Dale Fink has often wished he could plant soybeans with his silage corn to spike silage protein content. But, until recently, no herbicide was available to control weeds in both crops.

Roundup Ready technology changed that. Last year, Fink planted 56 acres of Roundup Ready soybeans between just-planted rows of Roundup Ready corn. The resulting silage is higher in protein than corn silage, but not nearly as high as he had hoped. The corn shaded the soybeans, hindering their growth.

"I was disappointed, but it was not a complete failure," says Fink, of Trempealeau, WI. "And I think it can be improved."

This year he'll reduce the corn population and perhaps leave every fourth row unplanted, opening the canopy. That should increase the soybean portion of the silage mix, he says.

It'll help soybean growth and bump up silage protein content, but will cut the total yield, says Dan Undersander, extension forage agronomist at the University of Wisconsin. A better option, he adds, is to plant corn and soybeans separately in the same or adjacent fields, then mix them when they're chopped.

"When the two are planted together, one or the other usually dominates, depending on early spring conditions. A high percentage of the time, they don't grow well as a mixture."

The basic problem, according to Undersander, is that corn does better than beans under cool conditions. Corn germinates when the soil temperature rises above 50 degrees, while soybeans start growing at about 60 degrees. So the corn will get a head start most years, and interplanted soybeans won't do well.

Sorghum is a better match for soybeans because it also starts growing at about 60 degrees. But sorghum-soybean plantings usually aren't very successful, either, he says.

Fink planted corn in 30" rows at 30,000 seeds/acre, then planted soybeans halfway between the corn rows. He used 102- and 107-day hybrids in different parts of the field, and a Group III soybean variety. He figured the late-maturing variety would grow tall for a high silage yield, and would mature at about the same time as the corn.

He planted the Roundup Ready mixture in a field where he had a shattercane problem. One Roundup application did the job on that and other weeds, at less cost than the postemergent herbicide (Accent) he normally uses for shattercane control in conventional corn.

"That's one reason we went this route; it lowered the cost," says Fink.

When the corn was ready for chopping, the soybean pods were filled but still green.
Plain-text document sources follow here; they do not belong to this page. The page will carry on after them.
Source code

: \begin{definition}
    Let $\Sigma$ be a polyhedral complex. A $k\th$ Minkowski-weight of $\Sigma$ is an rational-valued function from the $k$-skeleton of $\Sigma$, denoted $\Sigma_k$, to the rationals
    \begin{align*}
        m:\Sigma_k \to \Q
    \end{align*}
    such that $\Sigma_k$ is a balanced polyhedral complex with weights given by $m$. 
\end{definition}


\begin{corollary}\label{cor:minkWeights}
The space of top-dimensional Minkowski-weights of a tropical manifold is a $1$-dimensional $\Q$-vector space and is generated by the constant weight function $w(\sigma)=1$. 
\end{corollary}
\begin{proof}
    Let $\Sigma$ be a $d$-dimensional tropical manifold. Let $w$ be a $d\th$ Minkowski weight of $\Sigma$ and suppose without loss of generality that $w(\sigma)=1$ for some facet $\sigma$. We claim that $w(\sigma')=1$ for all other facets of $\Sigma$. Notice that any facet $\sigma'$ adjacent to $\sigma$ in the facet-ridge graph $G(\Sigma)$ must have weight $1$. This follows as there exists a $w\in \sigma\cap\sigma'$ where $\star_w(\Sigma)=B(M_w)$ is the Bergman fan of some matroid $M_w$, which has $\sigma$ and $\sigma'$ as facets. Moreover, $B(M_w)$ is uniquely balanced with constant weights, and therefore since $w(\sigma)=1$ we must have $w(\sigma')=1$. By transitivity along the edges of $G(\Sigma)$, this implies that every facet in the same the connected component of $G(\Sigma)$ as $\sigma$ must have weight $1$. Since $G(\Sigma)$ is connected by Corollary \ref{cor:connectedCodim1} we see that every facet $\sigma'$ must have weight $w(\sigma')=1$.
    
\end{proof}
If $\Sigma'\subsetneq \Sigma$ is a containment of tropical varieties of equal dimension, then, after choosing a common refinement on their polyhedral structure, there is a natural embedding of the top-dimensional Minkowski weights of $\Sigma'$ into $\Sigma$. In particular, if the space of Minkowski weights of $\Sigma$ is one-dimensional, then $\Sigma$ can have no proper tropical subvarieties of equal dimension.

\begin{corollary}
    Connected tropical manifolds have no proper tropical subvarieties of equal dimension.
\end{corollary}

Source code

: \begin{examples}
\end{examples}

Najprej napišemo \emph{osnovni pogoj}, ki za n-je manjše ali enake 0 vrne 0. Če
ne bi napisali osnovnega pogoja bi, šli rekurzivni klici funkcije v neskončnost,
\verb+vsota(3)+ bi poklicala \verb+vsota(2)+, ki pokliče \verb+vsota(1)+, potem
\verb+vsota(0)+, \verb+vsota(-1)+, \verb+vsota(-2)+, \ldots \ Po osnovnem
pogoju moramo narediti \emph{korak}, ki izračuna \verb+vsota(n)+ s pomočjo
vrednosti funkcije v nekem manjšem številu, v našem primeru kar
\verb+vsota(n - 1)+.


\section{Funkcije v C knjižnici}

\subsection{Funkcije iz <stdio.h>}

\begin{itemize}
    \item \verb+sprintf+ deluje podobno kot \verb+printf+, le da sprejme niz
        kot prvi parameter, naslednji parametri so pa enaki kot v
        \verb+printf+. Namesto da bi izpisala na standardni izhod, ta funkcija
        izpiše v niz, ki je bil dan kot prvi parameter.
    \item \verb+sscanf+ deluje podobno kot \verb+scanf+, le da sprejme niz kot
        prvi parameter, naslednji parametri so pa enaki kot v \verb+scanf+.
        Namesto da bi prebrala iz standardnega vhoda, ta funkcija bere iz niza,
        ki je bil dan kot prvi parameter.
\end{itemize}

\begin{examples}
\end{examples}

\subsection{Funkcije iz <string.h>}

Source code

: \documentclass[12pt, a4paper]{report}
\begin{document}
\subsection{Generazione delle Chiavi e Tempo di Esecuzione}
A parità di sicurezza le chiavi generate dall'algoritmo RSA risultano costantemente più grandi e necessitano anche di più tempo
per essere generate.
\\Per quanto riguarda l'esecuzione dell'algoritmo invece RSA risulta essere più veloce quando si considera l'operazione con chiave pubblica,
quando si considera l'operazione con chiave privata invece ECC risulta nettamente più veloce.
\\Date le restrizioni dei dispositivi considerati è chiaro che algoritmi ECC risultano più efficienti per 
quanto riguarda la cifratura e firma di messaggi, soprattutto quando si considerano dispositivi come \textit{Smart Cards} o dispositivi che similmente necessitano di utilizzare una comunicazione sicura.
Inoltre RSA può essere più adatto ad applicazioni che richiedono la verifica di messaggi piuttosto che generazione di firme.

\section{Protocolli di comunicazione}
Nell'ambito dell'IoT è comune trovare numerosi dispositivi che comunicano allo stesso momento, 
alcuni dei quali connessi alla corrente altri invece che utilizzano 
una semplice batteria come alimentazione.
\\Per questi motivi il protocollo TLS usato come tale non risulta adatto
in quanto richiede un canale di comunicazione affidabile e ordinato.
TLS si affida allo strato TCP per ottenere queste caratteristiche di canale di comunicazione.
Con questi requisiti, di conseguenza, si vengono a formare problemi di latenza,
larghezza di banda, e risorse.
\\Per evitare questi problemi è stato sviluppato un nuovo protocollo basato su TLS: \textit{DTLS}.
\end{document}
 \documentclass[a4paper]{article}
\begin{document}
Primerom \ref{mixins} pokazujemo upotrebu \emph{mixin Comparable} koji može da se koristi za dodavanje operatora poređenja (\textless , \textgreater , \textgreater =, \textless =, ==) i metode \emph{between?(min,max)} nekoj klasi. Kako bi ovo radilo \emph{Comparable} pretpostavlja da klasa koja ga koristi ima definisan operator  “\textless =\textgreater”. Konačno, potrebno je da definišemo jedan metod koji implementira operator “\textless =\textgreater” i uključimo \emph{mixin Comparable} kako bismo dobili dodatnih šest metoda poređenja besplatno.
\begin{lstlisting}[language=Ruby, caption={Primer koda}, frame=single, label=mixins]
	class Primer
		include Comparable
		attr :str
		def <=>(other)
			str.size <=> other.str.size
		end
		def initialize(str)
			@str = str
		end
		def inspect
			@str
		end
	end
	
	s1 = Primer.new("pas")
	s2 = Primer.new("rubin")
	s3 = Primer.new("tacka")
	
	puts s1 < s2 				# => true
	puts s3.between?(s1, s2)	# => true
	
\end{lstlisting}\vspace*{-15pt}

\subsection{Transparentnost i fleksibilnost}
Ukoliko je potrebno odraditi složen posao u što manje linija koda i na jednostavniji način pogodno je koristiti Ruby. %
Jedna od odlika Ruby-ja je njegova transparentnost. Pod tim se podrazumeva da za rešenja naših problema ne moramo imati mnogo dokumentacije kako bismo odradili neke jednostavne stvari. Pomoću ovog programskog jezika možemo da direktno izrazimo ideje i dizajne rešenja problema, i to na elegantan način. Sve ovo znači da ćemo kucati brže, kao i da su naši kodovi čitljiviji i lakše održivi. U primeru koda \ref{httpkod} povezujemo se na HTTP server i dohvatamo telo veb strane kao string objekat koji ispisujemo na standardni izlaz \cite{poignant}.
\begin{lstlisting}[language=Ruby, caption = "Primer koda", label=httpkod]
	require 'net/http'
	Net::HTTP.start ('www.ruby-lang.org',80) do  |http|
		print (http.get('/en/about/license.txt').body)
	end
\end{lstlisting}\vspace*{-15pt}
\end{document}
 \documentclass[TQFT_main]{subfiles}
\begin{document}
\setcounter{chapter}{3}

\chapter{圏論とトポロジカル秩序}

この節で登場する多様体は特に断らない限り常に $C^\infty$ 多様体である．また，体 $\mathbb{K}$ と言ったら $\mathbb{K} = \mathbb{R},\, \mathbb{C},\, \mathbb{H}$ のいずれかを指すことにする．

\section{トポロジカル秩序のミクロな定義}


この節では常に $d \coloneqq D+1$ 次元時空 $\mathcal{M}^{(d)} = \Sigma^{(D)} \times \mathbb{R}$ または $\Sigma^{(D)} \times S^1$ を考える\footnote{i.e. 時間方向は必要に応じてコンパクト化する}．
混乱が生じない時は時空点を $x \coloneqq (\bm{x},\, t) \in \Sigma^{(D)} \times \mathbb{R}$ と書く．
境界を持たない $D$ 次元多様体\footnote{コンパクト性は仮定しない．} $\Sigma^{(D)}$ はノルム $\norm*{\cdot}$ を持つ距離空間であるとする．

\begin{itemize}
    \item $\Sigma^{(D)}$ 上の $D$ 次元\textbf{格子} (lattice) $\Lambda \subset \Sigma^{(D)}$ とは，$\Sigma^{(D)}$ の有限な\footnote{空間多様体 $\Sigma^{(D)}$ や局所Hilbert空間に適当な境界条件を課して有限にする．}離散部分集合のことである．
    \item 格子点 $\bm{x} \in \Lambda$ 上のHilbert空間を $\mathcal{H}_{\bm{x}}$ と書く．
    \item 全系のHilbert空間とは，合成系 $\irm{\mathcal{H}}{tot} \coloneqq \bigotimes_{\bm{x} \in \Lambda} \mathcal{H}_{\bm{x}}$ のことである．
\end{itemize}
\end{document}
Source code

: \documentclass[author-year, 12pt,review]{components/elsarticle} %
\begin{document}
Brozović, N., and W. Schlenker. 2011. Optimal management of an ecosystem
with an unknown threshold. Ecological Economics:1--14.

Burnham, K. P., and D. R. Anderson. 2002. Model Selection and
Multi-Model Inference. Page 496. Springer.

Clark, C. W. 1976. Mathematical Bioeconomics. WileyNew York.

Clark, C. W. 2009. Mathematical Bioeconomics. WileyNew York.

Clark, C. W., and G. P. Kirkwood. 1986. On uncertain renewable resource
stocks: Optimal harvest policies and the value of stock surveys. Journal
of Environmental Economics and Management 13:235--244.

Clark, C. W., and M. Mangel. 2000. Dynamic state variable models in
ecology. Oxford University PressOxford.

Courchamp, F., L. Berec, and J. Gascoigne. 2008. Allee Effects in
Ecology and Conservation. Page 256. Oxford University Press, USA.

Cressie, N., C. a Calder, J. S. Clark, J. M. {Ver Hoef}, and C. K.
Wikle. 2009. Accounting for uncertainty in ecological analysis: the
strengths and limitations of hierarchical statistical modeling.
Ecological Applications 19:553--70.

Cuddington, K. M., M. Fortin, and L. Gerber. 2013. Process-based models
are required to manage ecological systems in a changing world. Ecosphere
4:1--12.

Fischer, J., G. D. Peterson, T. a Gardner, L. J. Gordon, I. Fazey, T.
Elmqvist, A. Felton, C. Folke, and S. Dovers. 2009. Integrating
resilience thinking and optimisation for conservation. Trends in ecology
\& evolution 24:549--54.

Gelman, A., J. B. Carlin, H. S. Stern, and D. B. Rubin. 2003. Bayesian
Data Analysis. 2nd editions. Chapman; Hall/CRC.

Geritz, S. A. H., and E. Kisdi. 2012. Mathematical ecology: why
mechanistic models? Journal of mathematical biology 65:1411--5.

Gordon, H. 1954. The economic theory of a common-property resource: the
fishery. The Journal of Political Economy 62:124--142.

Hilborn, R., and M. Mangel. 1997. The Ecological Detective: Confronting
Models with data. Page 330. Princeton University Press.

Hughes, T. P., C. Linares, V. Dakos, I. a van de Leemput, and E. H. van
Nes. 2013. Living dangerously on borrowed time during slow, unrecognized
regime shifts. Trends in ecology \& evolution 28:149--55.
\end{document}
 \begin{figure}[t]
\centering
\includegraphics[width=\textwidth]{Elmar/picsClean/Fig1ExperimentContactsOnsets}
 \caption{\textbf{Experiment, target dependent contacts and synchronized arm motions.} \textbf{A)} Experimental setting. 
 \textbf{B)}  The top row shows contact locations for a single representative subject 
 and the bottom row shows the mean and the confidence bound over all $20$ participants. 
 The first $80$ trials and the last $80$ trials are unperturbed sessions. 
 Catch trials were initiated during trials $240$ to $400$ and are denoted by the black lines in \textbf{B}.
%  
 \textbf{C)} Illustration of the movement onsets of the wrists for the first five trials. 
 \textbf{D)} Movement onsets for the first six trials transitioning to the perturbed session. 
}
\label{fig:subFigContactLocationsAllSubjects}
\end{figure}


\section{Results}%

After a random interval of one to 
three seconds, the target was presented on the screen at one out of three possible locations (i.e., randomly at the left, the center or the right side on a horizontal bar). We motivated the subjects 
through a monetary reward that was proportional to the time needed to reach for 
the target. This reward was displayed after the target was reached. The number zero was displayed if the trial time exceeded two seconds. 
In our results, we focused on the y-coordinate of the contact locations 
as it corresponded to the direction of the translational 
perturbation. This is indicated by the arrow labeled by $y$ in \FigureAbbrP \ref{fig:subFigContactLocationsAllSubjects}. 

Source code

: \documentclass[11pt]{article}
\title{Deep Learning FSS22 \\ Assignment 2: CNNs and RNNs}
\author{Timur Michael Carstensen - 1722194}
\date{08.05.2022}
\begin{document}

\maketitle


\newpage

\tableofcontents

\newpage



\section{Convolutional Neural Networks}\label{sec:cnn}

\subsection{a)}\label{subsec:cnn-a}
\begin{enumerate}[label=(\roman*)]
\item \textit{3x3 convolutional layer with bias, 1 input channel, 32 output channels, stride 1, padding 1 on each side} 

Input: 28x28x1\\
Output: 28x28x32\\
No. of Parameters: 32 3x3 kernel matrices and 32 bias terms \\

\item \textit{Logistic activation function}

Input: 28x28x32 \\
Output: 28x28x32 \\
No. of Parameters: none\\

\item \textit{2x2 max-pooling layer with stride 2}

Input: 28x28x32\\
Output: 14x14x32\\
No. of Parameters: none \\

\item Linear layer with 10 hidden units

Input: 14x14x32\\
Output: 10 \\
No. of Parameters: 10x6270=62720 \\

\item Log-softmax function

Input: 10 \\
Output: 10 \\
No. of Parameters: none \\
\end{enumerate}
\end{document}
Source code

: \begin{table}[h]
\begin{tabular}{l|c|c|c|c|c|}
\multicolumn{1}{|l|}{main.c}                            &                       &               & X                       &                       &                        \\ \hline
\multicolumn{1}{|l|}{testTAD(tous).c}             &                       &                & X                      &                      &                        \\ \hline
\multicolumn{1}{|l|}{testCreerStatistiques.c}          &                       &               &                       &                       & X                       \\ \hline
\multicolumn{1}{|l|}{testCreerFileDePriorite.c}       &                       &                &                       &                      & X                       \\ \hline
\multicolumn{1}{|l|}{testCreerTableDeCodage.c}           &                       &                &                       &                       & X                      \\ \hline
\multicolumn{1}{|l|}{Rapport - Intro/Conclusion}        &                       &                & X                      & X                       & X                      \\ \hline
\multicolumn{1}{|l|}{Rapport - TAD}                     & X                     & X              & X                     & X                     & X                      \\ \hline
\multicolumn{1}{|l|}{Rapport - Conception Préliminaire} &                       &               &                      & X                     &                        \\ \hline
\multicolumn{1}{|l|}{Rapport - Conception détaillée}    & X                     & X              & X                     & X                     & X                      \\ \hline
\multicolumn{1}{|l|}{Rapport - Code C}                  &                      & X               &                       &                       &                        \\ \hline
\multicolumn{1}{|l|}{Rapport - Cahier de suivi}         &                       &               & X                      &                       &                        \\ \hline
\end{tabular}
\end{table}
There were no harvesting problems, and the mixture ensiled well.

Yield was unaffected, says Fink. It was impressive - 28-29 tons/acre - but he has brought in corn silage-only yields as high as 34 tons/acre from the same field.

The silage is only about 1.5 percentage points higher in protein than corn silage. But Fink says his Holstein steers seem to like it better, and are gaining well this winter with corn-bean silage and haylage as their only feeds.

Corn-soybean silage is "a very good feed," Undersander agrees. At the time they're chopped for silage, soybean plants are 20-25% protein, and corn plants are around 8%, he says. So a 50-50 silage mixture of the two crops usually tests 16-18% protein, plus it's high in energy - almost a complete feed.

However, the silage won't be half soybeans if you grow the two crops together, says Undersander. While good corn silage hybrids can produce 8-10 tons of dry matter per acre (25-30 tons of 65%-moisture silage), the best soybeans only yield 2-3 tons of dry matter per acre. And they're not likely to do that well when interplanted with corn.

If you do plant corn and soybeans together, he recommends pairing a late-maturing vine-type soybean variety with a good silage hybrid, but not one that grows exceptionally tall.